PROSES HEMODIALISA
Ada
tiga prinsip yang mendasari kerja dari hemodialisa yaitu difusi, osmosis dan
ultrafiltrasi. Toksin dan zat limbah di dalam darah dikeluarkan melaui proses
difusi dengan cara bergerak dari darah, yang memiliki konsentrasi tinggi,
kecairan dialisat dengan konsentrasi yang lebih rendah.
Air
yang berlebihan dikeluarkan dari dalam tubuh melalui proses osmosis.
Pengeluaran air dapat dikendalikan dengan menciptakan gradien tekanan, gradien
ini dapat ditingkatkan melalui penambahan tekanan negatif yang dikenal sebagai
ultrafiltrasi pada mesin dialisis. Karena pasien tidak dapat mengekskresikan
air, kekuatan ini diperlukan untuk mengeluarkan cairan hingga tercapai
isovelemia (keseimbangan cairan).
Sistem
tubuh dipertahankan dengan penambahan asetat yang akan berdifusi dari cairan
dialisat ke dalam darah pasien dan mengalami metabolisme untuk membentuk
bikarbonat.
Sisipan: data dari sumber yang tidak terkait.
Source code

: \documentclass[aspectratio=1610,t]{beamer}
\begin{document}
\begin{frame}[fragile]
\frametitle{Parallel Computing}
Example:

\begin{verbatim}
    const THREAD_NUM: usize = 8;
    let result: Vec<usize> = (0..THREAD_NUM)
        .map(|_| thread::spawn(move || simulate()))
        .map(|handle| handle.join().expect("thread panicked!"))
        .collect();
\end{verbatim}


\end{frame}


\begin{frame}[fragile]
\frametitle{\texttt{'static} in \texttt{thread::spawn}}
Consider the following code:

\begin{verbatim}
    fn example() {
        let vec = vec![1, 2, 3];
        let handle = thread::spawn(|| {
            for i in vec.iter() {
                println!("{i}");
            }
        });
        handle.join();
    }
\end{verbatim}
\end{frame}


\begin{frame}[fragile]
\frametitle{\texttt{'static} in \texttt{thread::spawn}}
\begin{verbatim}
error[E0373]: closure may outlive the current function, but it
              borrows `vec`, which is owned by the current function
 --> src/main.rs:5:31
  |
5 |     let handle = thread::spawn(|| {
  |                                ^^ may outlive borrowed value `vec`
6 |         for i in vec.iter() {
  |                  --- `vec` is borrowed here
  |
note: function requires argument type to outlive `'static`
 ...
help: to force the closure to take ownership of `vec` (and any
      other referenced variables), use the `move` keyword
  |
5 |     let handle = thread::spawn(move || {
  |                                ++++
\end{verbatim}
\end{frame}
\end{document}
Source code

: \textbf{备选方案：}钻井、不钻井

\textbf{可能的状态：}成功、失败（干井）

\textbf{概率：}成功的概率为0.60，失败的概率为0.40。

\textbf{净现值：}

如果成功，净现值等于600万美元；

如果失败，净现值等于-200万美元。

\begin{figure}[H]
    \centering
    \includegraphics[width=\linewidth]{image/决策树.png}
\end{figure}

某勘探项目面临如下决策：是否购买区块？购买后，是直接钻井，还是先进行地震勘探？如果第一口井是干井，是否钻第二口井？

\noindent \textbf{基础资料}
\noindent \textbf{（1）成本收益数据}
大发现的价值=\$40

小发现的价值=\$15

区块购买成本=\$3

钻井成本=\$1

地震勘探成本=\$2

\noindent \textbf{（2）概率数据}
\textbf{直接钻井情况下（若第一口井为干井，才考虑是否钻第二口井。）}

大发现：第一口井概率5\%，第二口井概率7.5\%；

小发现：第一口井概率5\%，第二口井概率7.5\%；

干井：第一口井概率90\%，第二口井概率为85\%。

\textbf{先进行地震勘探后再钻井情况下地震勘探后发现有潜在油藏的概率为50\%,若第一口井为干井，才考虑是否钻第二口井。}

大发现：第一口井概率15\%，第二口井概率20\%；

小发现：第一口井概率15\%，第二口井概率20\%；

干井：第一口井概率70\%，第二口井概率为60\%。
Darah yang sudah dibersihkan kemudian dikembalikan ke dalam tubuh
melalui pembuluh darah vena.
Dalam
proses hemodialisa diperlukan suatu mesin hemodialisa dan suatu saringan
sebagai ginjal tiruan yang disebut dializer, yang digunakan untuk menyaring dan
membersihkan darah dari ureum, kreatinin dan zat-zat sisa metabolisme yang
tidak diperlukan oleh tubuh. Untuk melaksanakan hemodialisa diperlukan akses
vaskuler sebagai tempat suplai dari darah yang akan masuk ke dalam mesin hemodialisa.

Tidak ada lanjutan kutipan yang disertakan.